In a recent op-ed, Sandrine Dixson-Declève, co-president of The Club of Rome and co-founder of The Planetary Emergency Partnership, as well as Johan Rockström, a professor and director at The Potsdam Institute for Climate Impact Research and co-founder of The Planetary Emergency Partnership, argue in a recent oped that climate change, biodiversity loss and deforestation drive pandemics like COVID-19. The Club of Rome is comprised of former heads of state, UN bureaucrats, and high-level politicians.
The article is called and appears in a piece called: “Emergence from emergency: The case for a holistic economic recovery plan,” and it goes a little something like this.
“We call on EU heads of state to ensure that recovery plans do not undermine climate neutrality pathways and European Green deal objectives due to clear feedback loops that will impact future public health,” they penned.

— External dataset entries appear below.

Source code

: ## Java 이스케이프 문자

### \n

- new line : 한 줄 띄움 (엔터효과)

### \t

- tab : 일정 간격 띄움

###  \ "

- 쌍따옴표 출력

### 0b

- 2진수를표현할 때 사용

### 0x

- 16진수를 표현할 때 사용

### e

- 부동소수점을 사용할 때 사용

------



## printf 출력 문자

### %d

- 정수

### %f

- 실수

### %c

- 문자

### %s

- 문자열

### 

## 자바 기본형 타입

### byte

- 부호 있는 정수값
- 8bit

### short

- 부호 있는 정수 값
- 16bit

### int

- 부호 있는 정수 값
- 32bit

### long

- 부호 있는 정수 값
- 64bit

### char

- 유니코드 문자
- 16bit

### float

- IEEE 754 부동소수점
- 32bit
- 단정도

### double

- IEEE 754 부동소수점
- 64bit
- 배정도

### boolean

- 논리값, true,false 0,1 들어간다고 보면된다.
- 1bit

This pandemic demonstrates overnight transformational change is possible, according to the authors. “A different world, a different economy is suddenly dawning.” What must be done?
“This is an unprecedented opportunity to move away from unmitigated growth at all costs and the old fossil fuel economy, and deliver a lasting balance between people, prosperity and our planetary boundaries.” They call for a Marshall Plan-esque Green Deal.
“In the midst of a global health emergency and imminent economic recession, the importance of the European Green Deal has become even greater,” they write. “It must be the framework for responding to the current crisis and the broader planetary emergency, of which it is a part.”
They add: “The European Green Deal should do the same with a greater link between the converging tipping points of public health, climate change and biodiversity and ensure we re-direct perverse subsidies and private and public capital towards solutions that promote a just transition for resilient societies and economies.”
The duo call for digital optimization to improve long-term quality of life, even after the pandemic has run its course. Alternative farming and fuel methods must be nurtured.
“For example, there is no good reason not to be phasing out fossil fuels and deploying renewable energy technologies, most of which are now globally available and already cheaper than fossil fuels in many cases,” the oped reads.
Fossil-fuel subsidies can and should be eliminated, they say, noting the G7 and many European countries have already pledged to do so by 2025. “These subsidies should be redirected to proper green and social infrastructure including well-needed health system upgrades,” they write.
They conclude: “We therefore call upon European leaders to embrace this moment of reflection and upheaval to adopt economic recovery plans that create more resilient communities, greater health and wellbeing, and shared prosperity on a healthy planet so that we can truly emerge from this emergency stronger and more resilient.”